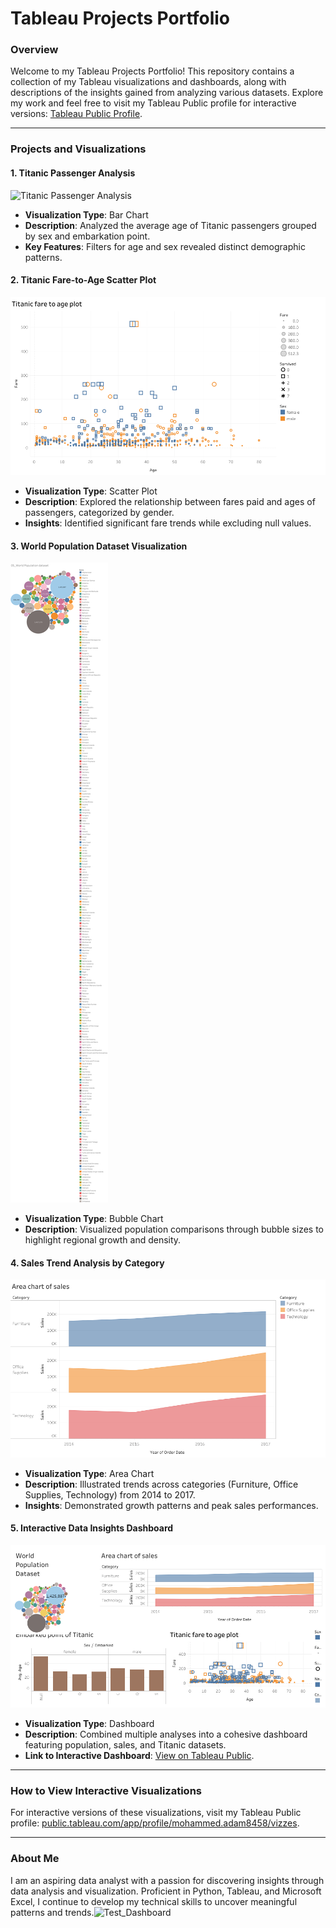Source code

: # **Tableau Projects Portfolio**

### **Overview**
Welcome to my Tableau Projects Portfolio! This repository contains a collection of my Tableau visualizations and dashboards, along with descriptions of the insights gained from analyzing various datasets. Explore my work and feel free to visit my Tableau Public profile for interactive versions: [Tableau Public Profile](https://public.tableau.com/app/profile/mohammed.adam8458/vizzes).

---

### **Projects and Visualizations**

#### **1. Titanic Passenger Analysis**
![Titanic Passenger Analysis](images/titanic-passenger-analysis.png)  
- **Visualization Type**: Bar Chart  
- **Description**: Analyzed the average age of Titanic passengers grouped by sex and embarkation point.  
- **Key Features**: Filters for age and sex revealed distinct demographic patterns.

#### **2. Titanic Fare-to-Age Scatter Plot**
![Titanic Fare vs Age](images/03_dynamic_scatterplot.png)  
- **Visualization Type**: Scatter Plot  
- **Description**: Explored the relationship between fares paid and ages of passengers, categorized by gender.  
- **Insights**: Identified significant fare trends while excluding null values.

#### **3. World Population Dataset Visualization**
![World Population](images/05_World_Population_dataset.png)  
- **Visualization Type**: Bubble Chart  
- **Description**: Visualized population comparisons through bubble sizes to highlight regional growth and density.  

#### **4. Sales Trend Analysis by Category**
![Sales Trend Analysis](images/06_Area_chart.png)  
- **Visualization Type**: Area Chart  
- **Description**: Illustrated trends across categories (Furniture, Office Supplies, Technology) from 2014 to 2017.  
- **Insights**: Demonstrated growth patterns and peak sales performances.

#### **5. Interactive Data Insights Dashboard**
![Interactive Dashboard](images/Test_Dashboard.png)  
- **Visualization Type**: Dashboard  
- **Description**: Combined multiple analyses into a cohesive dashboard featuring population, sales, and Titanic datasets.  
- **Link to Interactive Dashboard**: [View on Tableau Public](https://public.tableau.com/app/profile/mohammed.adam8458/vizzes).

---

### **How to View Interactive Visualizations**
For interactive versions of these visualizations, visit my Tableau Public profile: [public.tableau.com/app/profile/mohammed.adam8458/vizzes](https://public.tableau.com/app/profile/mohammed.adam8458/vizzes).

---

### **About Me**
I am an aspiring data analyst with a passion for discovering insights through data analysis and visualization. Proficient in Python, Tableau, and Microsoft Excel, I continue to develop my technical skills to uncover meaningful patterns and trends.![Test_Dashboard]()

PROMPT:
Output the lines of the data exactly, starting at the first and ending with the line that has "- **Visualization Type**: Scatter Plot". Pictures are not part of it.

RESULT OF THIS EXERCISE:
Source code

: # **Tableau Projects Portfolio**

### **Overview**
Welcome to my Tableau Projects Portfolio! This repository contains a collection of my Tableau visualizations and dashboards, along with descriptions of the insights gained from analyzing various datasets. Explore my work and feel free to visit my Tableau Public profile for interactive versions: [Tableau Public Profile](https://public.tableau.com/app/profile/mohammed.adam8458/vizzes).

---

### **Projects and Visualizations**

#### **1. Titanic Passenger Analysis**
![Titanic Passenger Analysis](images/titanic-passenger-analysis.png)  
- **Visualization Type**: Bar Chart  
- **Description**: Analyzed the average age of Titanic passengers grouped by sex and embarkation point.  
- **Key Features**: Filters for age and sex revealed distinct demographic patterns.

#### **2. Titanic Fare-to-Age Scatter Plot**
![Titanic Fare vs Age](images/03_dynamic_scatterplot.png)  
- **Visualization Type**: Scatter Plot  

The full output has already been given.